According to the World Economic Forum's Global Gender Gap Report, Iceland holds the top position for the 15th consecutive year, with a gender gap closed at over 91%. Finland, Norway, and Sweden complete the top four. These countries stand out through a combination of public policies (shared parental leave, universal healthcare access, pay transparency) and deep cultural shifts over several decades. But even these countries have not fully closed their gender gap.
Is Afghanistan the only country where women cannot work?
Afghanistan is the only country in the world where women are legally prohibited from accessing virtually all employment and higher education. Other countries have severe restrictions, but none reaches the level of systematic exclusion documented in Afghanistan since 2021. The International Criminal Court opened a formal inquiry in November 2024 into whether this constitutes a crime against humanity.
What does the UK gender pay gap reporting system actually do?
Since 2017, UK employers with 250 or more employees must publish their gender pay gap data annually on a government website. This includes the mean and median pay gap, bonus gap, and proportion of men and women in each pay quartile. The data is public and searchable. However, employers are not required to explain or address their gap — only to report it. The Labour government elected in 2024 has committed to introducing mandatory action plans, though legislation is still in progress.
What is period poverty and how widespread is it in the UK?
Period poverty refers to the inability to afford menstrual products. A 2023 survey by the charity Plan International UK found that one in five girls and young women in the UK had struggled to afford period products in the past year, rising to one in three in the most deprived communities. Scotland has had universal free period products since 2022 under the Period Products Act. England has free provision in schools but not universally. A 2025 Private Member's Bill aims to extend free access to NHS settings and job centres.

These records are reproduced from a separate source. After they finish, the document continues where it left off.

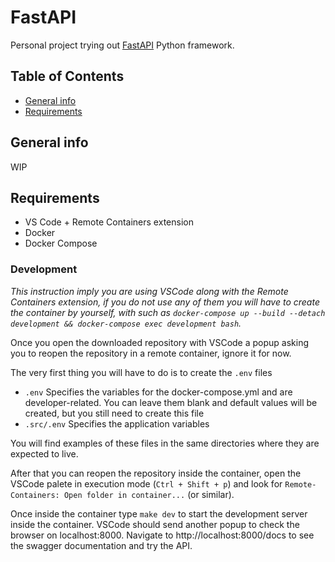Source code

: <!-- omit in toc -->
# FastAPI

Personal project trying out [FastAPI](https://fastapi.tiangolo.com) Python framework.

<!-- omit in toc -->
## Table of Contents

- [General info](#general-info)
- [Requirements](#requirements)

## General info
WIP

## Requirements
- VS Code + Remote Containers extension
- Docker
- Docker Compose

### Development

_This instruction imply you are using VSCode along with the Remote Containers extension, if you do not use any of them you will have to create the container by yourself, with such as `docker-compose up --build --detach development && docker-compose exec development bash`._

Once you open the downloaded repository with VSCode a popup asking you to reopen the repository in a remote container, ignore it for now.

The very first thing you will have to do is to create the `.env` files
- `.env` Specifies the variables for the docker-compose.yml and are developer-related. You can leave them blank and default values will be created, but you still need to create this file
- `.src/.env` Specifies the application variables

You will find examples of these files in the same directories where they are expected to live.

After that you can reopen the repository inside the container, open the VSCode palete in execution mode (`Ctrl + Shift + p`) and look for `Remote-Containers: Open folder in container...` (or similar).

Once inside the container type `make dev` to start the development server inside the container. VSCode should send another popup to check the browser on localhost:8000. Navigate to http://localhost:8000/docs to see the swagger documentation and try the API.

What is the Fawcett Society and what does it do?
The Fawcett Society is the UK's leading charity campaigning for gender equality. Founded in 1866 — named after suffragist Millicent Fawcett — it campaigns on equal pay, the gender pay gap, violence against women, and women's political representation. It publishes the annual Sex and Power report tracking women in senior positions across UK institutions, and provides research and policy briefings used by MPs across parties. Membership and donations support its campaigning work.
How does the UK's approach to domestic violence compare internationally?
The UK's Domestic Abuse Act 2021 was a significant piece of legislation that, for the first time, legally defined domestic abuse to include emotional, coercive, and economic abuse — not just physical violence. It created new protections including Domestic Abuse Protection Orders and established the Domestic Abuse Commissioner. Women's Aid and Refuge, the two main national charities, welcomed the Act but have consistently noted that funding for frontline services has not kept pace with need. According to the EHRC, one in four women in the UK will experience domestic abuse in their lifetime.
What is Climate Assembly UK, and why mention it on International Women's Day?
Climate Assembly UK (CAUK) was a citizens' assembly convened by Parliament in 2020 to explore how the UK should reach net zero. Its findings included strong representation from women, who were disproportionately concerned about climate impacts on their communities and families. Research consistently shows that women — particularly in the Global South — are more severely affected by climate change while having less decision-making power over climate policy. Linking climate justice and gender justice is not a rhetorical choice: it reflects documented lived reality.